## [Collected data]

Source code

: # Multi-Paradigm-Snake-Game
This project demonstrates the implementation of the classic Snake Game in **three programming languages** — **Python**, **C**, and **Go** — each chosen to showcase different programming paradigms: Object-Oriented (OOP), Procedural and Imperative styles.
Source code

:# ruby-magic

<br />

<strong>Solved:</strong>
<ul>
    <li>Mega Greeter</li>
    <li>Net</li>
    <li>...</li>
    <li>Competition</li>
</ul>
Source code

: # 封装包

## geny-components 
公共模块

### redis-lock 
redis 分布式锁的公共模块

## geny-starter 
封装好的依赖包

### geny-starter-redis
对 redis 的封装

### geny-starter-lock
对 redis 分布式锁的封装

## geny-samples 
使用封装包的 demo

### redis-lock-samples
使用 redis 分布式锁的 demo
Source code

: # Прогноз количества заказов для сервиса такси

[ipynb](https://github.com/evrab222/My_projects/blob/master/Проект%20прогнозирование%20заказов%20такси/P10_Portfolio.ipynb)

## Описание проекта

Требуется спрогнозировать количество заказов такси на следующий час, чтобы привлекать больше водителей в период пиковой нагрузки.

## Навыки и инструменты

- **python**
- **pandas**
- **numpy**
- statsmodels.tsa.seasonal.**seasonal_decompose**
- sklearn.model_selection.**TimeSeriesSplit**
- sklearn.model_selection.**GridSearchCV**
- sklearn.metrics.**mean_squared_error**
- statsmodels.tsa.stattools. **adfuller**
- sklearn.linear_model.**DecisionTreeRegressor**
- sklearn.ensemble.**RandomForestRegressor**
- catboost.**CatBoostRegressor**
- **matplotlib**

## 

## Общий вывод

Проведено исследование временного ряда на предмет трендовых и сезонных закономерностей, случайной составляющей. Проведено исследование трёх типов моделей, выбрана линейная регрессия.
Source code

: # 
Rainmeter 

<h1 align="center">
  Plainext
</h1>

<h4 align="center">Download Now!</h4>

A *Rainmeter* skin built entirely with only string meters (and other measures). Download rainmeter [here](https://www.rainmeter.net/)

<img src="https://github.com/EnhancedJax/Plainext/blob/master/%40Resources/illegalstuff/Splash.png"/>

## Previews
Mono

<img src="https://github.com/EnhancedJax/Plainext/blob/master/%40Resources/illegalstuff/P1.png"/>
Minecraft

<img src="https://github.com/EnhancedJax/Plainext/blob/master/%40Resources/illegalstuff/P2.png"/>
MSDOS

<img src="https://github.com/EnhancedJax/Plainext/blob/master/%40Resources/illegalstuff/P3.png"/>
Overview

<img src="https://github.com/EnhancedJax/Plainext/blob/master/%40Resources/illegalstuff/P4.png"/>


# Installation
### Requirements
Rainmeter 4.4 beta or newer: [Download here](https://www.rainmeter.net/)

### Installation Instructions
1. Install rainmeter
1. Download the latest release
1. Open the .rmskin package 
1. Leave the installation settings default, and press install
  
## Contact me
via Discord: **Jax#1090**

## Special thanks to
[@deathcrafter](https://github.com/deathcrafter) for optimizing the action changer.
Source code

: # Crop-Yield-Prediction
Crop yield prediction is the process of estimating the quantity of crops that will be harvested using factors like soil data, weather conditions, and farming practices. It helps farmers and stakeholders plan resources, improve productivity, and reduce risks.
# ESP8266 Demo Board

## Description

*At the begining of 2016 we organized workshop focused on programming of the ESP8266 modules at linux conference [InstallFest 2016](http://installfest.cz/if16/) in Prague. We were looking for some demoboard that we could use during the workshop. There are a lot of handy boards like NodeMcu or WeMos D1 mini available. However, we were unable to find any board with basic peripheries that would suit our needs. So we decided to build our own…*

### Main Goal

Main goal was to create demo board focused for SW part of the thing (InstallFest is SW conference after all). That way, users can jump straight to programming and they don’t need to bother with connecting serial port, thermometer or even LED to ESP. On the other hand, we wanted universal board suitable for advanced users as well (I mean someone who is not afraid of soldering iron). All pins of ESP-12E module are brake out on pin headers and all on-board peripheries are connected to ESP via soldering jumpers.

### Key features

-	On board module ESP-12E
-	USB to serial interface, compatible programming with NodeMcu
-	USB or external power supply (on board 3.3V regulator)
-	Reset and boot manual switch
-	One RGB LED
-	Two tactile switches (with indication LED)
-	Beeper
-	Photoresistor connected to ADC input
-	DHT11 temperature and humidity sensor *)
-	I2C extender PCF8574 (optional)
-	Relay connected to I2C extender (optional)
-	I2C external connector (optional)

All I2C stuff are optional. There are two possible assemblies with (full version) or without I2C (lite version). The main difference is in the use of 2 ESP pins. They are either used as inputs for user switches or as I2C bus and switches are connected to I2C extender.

## [About this exercise]
Pull every line containing the word "programming" out of the entries above.

## [Answer area]
This project demonstrates the implementation of the classic Snake Game in **three programming languages** — **Python**, **C**, and **Go** — each chosen to showcase different programming paradigms: Object-Oriented (OOP), Procedural and Imperative styles.
*At the begining of 2016 we organized workshop focused on programming of the ESP8266 modules at linux conference [InstallFest 2016](http://installfest.cz/if16/) in Prague. We were looking for some demoboard that we could use during the workshop. There are a lot of handy boards like NodeMcu or WeMos D1 mini available. However, we were unable to find any board with basic peripheries that would suit our needs. So we decided to build our own…*
Main goal was to create demo board focused for SW part of the thing (InstallFest is SW conference after all). That way, users can jump straight to programming and they don’t need to bother with connecting serial port, thermometer or even LED to ESP. On the other hand, we wanted universal board suitable for advanced users as well (I mean someone who is not afraid of soldering iron). All pins of ESP-12E module are brake out on pin headers and all on-board peripheries are connected to ESP via soldering jumpers.
-	USB to serial interface, compatible programming with NodeMcu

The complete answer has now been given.